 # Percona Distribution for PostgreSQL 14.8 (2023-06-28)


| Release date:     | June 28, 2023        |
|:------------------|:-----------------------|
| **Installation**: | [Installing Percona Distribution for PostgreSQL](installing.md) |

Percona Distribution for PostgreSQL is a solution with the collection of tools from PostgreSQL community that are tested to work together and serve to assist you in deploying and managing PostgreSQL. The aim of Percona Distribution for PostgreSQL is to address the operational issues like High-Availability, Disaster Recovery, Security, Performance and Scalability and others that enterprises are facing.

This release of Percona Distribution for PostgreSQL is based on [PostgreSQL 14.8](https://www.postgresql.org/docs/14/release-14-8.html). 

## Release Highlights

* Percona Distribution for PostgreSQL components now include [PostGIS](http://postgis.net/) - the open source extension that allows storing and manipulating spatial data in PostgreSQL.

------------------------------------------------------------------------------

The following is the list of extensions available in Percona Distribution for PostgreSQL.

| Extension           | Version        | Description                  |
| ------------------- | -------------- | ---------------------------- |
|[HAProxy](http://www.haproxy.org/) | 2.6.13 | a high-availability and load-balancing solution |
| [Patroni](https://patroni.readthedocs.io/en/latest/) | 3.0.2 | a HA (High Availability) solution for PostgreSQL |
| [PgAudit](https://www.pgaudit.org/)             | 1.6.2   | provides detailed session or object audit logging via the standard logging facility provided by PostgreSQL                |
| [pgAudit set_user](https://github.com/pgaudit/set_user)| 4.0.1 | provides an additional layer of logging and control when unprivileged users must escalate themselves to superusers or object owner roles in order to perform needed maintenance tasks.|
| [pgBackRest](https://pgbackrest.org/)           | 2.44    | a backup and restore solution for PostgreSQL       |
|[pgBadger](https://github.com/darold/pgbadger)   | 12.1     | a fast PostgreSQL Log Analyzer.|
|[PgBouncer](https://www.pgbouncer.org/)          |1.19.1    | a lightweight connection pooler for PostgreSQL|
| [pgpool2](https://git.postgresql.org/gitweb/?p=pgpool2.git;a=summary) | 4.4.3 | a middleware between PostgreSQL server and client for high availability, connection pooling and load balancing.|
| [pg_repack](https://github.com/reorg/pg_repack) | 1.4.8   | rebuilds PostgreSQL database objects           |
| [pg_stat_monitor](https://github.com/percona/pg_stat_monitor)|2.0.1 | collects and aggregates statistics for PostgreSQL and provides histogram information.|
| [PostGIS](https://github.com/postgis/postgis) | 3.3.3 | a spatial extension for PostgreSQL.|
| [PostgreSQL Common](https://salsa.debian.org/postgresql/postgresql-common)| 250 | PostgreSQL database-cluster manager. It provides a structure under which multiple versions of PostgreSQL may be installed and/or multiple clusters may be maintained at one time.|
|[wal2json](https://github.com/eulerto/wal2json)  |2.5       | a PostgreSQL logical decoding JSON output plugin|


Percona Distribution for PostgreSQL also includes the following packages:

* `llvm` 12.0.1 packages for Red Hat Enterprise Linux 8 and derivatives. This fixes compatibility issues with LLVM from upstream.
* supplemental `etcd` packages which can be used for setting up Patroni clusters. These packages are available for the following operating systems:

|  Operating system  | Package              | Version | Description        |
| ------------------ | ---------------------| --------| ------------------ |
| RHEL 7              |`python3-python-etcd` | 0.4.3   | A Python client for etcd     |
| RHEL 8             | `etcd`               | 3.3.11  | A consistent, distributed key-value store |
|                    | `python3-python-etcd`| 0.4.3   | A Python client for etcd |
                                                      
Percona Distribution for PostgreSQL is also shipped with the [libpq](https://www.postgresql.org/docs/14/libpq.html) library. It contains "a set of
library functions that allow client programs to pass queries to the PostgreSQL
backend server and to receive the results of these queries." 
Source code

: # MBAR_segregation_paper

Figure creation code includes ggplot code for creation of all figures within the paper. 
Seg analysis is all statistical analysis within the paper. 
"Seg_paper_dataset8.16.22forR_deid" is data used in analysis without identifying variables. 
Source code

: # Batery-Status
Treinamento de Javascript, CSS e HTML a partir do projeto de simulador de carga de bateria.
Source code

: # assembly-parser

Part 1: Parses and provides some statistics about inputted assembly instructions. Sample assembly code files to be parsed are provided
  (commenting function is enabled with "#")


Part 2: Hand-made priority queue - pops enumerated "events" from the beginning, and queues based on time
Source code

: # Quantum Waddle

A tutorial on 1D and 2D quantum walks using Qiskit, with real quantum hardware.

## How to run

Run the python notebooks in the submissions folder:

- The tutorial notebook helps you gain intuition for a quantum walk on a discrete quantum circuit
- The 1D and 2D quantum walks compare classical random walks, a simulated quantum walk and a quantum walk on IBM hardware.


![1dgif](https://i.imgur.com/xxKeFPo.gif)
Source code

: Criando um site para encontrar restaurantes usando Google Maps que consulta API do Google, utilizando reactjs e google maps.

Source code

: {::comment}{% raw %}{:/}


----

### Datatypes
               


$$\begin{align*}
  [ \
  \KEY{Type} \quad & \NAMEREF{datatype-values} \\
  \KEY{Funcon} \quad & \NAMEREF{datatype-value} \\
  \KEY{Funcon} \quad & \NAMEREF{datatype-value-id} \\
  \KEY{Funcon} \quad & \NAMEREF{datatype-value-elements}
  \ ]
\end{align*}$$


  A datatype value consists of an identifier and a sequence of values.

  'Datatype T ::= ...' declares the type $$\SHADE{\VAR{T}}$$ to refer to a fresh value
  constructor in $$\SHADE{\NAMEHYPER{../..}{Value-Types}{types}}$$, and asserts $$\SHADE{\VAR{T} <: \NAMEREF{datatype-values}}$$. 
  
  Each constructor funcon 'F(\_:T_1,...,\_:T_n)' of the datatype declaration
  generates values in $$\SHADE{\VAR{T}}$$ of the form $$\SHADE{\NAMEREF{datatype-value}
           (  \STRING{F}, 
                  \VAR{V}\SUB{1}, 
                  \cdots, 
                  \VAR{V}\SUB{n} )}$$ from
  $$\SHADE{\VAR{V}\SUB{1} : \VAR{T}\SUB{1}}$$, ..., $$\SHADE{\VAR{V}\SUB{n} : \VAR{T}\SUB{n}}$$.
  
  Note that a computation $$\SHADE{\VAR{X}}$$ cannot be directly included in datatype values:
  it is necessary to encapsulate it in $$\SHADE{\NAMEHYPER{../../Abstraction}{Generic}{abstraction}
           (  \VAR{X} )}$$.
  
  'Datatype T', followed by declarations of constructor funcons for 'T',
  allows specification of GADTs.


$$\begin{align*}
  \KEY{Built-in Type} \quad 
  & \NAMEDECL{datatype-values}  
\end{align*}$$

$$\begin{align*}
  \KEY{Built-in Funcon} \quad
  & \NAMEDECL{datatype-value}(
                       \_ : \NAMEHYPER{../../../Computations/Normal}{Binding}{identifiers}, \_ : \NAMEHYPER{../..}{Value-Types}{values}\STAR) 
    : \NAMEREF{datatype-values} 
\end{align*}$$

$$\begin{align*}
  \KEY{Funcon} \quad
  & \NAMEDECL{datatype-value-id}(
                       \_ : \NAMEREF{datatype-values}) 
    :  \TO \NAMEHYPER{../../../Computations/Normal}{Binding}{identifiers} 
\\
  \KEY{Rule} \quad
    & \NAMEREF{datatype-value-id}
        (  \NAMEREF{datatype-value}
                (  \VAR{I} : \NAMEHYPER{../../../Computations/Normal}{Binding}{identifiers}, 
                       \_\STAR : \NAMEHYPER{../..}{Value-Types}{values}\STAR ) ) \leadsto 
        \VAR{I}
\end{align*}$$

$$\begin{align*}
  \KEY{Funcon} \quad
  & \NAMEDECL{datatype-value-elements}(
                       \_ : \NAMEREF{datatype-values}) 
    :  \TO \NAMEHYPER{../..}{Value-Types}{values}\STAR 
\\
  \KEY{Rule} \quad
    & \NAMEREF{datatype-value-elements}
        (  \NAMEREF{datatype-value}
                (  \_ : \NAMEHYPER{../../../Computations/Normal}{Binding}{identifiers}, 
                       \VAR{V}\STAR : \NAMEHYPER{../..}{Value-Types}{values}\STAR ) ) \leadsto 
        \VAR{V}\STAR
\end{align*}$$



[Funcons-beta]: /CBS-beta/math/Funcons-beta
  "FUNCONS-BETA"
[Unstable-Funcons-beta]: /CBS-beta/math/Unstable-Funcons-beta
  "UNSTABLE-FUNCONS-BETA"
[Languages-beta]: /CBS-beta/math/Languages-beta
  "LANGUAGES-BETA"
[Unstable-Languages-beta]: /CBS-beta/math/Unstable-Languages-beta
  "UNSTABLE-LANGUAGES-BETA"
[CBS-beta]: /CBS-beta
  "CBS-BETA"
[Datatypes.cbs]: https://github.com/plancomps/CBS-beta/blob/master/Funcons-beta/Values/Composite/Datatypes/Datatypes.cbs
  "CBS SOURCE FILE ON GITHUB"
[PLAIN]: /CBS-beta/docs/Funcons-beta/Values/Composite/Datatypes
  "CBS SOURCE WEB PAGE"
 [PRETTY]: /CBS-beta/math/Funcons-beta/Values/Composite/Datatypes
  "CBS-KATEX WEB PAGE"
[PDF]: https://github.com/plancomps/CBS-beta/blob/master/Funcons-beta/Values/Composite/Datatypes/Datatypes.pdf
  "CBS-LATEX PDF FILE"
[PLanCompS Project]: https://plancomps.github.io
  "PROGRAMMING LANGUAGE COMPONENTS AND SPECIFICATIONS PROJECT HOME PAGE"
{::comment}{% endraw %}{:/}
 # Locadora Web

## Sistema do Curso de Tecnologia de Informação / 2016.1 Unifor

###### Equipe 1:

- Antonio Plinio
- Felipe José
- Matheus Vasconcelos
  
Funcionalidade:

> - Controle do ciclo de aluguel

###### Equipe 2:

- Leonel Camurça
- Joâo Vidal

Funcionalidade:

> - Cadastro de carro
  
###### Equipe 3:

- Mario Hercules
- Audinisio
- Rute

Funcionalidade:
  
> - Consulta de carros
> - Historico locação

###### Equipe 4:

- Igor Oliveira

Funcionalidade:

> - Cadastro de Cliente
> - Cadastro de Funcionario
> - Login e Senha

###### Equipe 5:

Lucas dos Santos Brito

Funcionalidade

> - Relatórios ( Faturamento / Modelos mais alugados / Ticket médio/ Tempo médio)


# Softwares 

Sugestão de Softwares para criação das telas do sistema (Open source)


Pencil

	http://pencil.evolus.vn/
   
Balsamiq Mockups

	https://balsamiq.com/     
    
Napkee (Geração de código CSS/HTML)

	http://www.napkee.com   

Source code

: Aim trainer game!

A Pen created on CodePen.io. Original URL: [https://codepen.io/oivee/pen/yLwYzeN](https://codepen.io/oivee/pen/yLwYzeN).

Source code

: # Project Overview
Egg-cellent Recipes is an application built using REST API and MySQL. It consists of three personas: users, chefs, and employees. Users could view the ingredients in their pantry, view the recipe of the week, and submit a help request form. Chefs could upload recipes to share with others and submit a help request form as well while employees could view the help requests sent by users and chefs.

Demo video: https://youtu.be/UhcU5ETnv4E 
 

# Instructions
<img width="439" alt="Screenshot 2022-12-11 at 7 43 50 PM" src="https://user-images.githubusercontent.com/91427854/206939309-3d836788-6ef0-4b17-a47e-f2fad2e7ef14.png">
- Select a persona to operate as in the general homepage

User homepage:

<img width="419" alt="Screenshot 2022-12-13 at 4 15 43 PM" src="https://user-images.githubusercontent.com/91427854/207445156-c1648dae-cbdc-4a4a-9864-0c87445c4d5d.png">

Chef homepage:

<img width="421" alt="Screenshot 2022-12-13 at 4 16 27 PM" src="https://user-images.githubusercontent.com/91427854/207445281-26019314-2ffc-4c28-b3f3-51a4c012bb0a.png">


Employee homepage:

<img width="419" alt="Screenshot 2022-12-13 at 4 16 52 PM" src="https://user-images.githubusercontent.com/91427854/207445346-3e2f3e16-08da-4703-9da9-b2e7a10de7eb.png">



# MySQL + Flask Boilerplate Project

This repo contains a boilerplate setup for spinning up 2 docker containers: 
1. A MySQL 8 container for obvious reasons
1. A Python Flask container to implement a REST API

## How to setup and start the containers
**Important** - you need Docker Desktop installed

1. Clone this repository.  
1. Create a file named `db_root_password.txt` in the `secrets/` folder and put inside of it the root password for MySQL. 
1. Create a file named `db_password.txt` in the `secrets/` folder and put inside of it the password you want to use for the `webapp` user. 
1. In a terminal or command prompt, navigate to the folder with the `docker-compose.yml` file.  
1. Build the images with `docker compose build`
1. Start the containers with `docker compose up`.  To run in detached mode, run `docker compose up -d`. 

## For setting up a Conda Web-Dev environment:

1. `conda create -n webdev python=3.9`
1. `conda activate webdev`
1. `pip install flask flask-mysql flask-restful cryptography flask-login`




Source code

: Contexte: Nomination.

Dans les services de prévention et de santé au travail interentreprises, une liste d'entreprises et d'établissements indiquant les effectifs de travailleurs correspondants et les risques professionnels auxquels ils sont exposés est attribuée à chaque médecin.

..........

**Work required:** Which of the lines in the material above contain "walks"? Copy each one out.

**Solution below:**
A tutorial on 1D and 2D quantum walks using Qiskit, with real quantum hardware.
- The 1D and 2D quantum walks compare classical random walks, a simulated quantum walk and a quantum walk on IBM hardware.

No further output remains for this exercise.